元老院Ⅰ
サブストーリーです。
ローマ数字リセットします。
部隊は帝都東京である。
東方には未だにアメリカ連邦が残っているが、それも今や黄昏。かつて帝国軍と互角の戦いを繰り広げた大艦隊は壊滅し、その戦力はアラブ連合と同等程度である。よもや敵ではない。
南方も、戦争は暫く続きそうではあるが、平壌の戦い勝利に終われば、戦力はひっくり返る。さすれば、数的優勢を維持し続け、ソビエト共和国に大幅な譲歩を迫ることが可能だ。そして、戦況を聞く限り、敗北の可能性は限りなく低い。
残った問題は、国内統一である。
統一というのは、政治的な意思の統一を指す。外からは一枚岩に見える帝国も、実際は、政策を巡る内部分裂が進んでいるのだ。

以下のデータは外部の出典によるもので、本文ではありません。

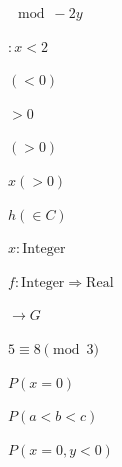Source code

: \documentclass{article}
\begin{document}

$\mod -2y$

$:x<2$

$(<0)$ 

$>0$

$(>0)$

$x(>0)$

$h(\in C)$

$x : \mathrm{Integer}$

$f : \mathrm{Integer} \Rightarrow \mathrm{Real}$

$\rightarrow G$

$ 5\equiv 8 \pmod 3 $


$ P(x=0) $

$ P ( a < b < c) $

$ P(x = 0, y < 0) $
\end{document}
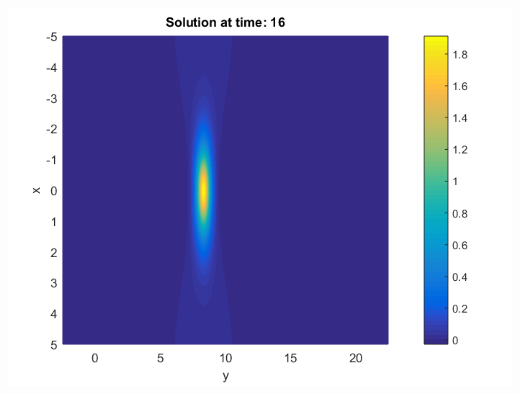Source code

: \documentclass[a0,portrait]{a0poster}
\begin{document}
\begin{multicols}{2}
\begin{center}
\begin{minipage}[b]{0.30\linewidth}
		 \includegraphics[width=\linewidth]{figures/Solution_bt3_t=16.png}
	\end{minipage}


\end{center}
\end{multicols}
\end{document}
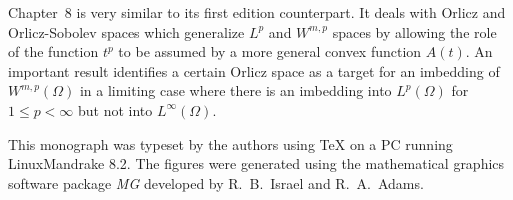 Chapter~8 is very similar to its first edition counterpart. It deals with Orlicz and 
Orlicz-Sobolev spaces which generalize $L^p$ and $W^{m, p}$ spaces by allowing the role of 
the function $t^p$ to be assumed by a more general convex function $A(t)$. An important result 
identifies a certain Orlicz space as a target for an imbedding of $W^{m, p}(\Omega)$ in a limiting 
case where there is an imbedding into $L^p(\Omega)$ for $1 \leq p<\infty$
but not into $L^{\infty}(\Omega)$.

This monograph was typeset by the authors using \TeX{} on
a PC running LinuxMandrake 8.2. The figures were generated using the mathematical 
graphics software package \textit{MG} developed by R.~B.~Israel and R.~A.~Adams.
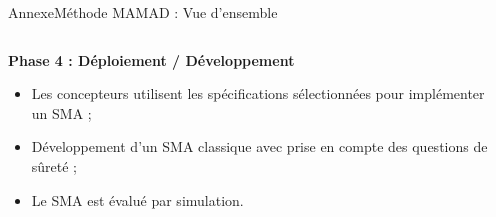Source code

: \begin{frame}{Annexe}{Méthode MAMAD : Vue d’ensemble}

    \begin{columns}

        \begin{column}{0.6\textwidth}

            \textbf{Phase 4 : Déploiement / Développement}

            \begin{itemize}
                \item Les concepteurs utilisent les spécifications sélectionnées pour implémenter un SMA ;
                \item Développement d’un SMA classique avec prise en compte des questions de sûreté ;
                \item Le SMA est évalué par simulation.
            \end{itemize}

        \end{column}

        \begin{column}{0.4\textwidth}
            \centering
        \end{column}


\end{columns}
\end{frame}
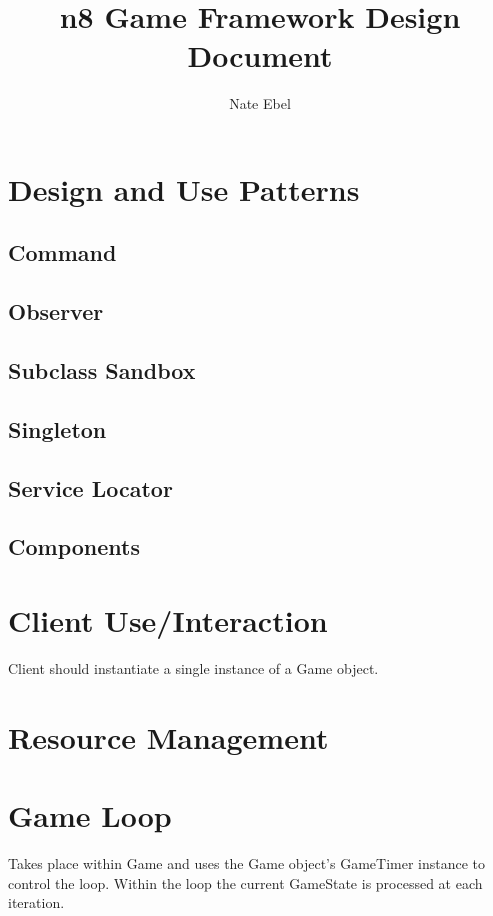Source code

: \documentclass[12pt]{article}
\begin{document}
\title{n8 Game Framework Design Document}
\author{Nate Ebel}

\maketitle

\tableofcontents
\pagebreak

\section{Design and Use Patterns}
\subsection{Command}
\subsection{Observer}
\subsection{Subclass Sandbox}
\subsection{Singleton}
\subsection{Service Locator}
\subsection{Components}

\section{Client Use/Interaction}
Client should instantiate a single instance of a Game object.  

\section{Resource Management}

\section{Game Loop}
Takes place within Game and uses the Game object's GameTimer instance to control the loop.  Within the loop the current GameState is processed at each iteration.
		
\end{document}
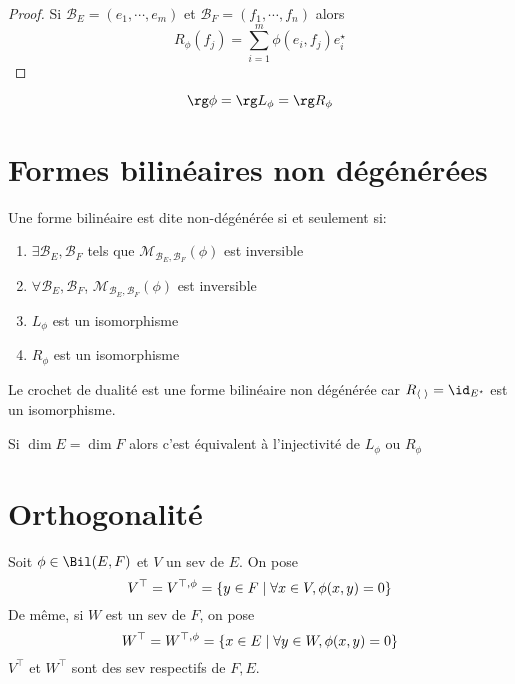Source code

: \begin{proof}
    Si $\mathcal  B_E=(e_1, \cdots , e_m)$ et $\mathcal  B_F=(f_1, \cdots , f_n)$ alors \[
        R_\phi(f_j)=\sum_{i=1}^m \phi(e_i, f_j)e_i^\star
    \] 
\end{proof}

\begin{cor}
\[
\rg \phi=\rg L_\phi=\rg R_\phi
\] 
\end{cor}

\section{Formes bilinéaires non dégénérées}

\begin{prop}
    Une forme bilinéaire est dite non-dégénérée si et seulement si: \begin{enumerate}
        \item $\exists  \mathcal  B_E, \mathcal  B_F$ tels que $\mathcal  M_{\mathcal  B_E, \mathcal  B_F}(\phi)$ est inversible
        \item $\forall  \mathcal  B_E, \mathcal  B_F$, $\mathcal  M_{\mathcal  B_E, \mathcal  B_F}(\phi)$ est inversible
        \item $L_\phi$ est un isomorphisme
        \item  $R_\phi$ est un isomorphisme
    \end{enumerate}
\end{prop}

\begin{ex}
Le crochet de dualité est une forme bilinéaire non dégénérée car $R_{\langle\;\rangle}=\id_{E^\star}$ est un isomorphisme.
\end{ex}

\begin{rem}
Si $\dim E=\dim F$ alors c'est équivalent à l'injectivité de  $L_\phi$ ou  $R_\phi$
\end{rem}

\section{Orthogonalité}

\begin{dfn}
    Soit $\phi \in  \Bil(E, F)$ et $V$ un sev de $E$. On pose \[
        V^\top = V^{\top, \phi}= \left\{ y \in  F \suchthat \forall  x  \in  V, \phi(x, y)=0 \right\} 
    \] 
    De même, si $W$ est un sev de $F$, on pose \[
        W^\top = W^{\top, \phi}= \left\{ x \in  E \suchthat \forall  y  \in  W, \phi(x, y)=0 \right\} 
    \] 
    $V^\top$ et $W^\top$ sont des sev respectifs de $F, E$.
\end{dfn}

臣民には知る由もないが、帝国は、大きく二つに分かれている。
即ち、天皇や華族らを中心とする「皇道派」と、内閣を中心とする「自存派」である。
さて、そんな皇道派の総本山たる皇居では、元老と天皇のみの秘密会議が開かれていた。
「陛下、軍の反対派は粛清し、今や、我々に仇為す者は内閣のみです」
「そうだな。さて、如何に内閣を御すか?」
天皇は問うた。元老達は議論を始める。
「内閣に解散を促し、総選挙を行い、以て好戦派の内閣を組閣させるのは如何でしょうか?例えば、第二党の自由党などがあります」
「確かに、それも一理ある。だが、この時期の解散は、些かか混乱を招くのではないかな?いくら皇国とて、内外に問題を抱えているからな」
「確かに。あまり良き策ではありませんね」
「うむ」
新たな内閣を作る案は、あまり現実的ではないようだ。その理由は、権力の空白が出来るからである。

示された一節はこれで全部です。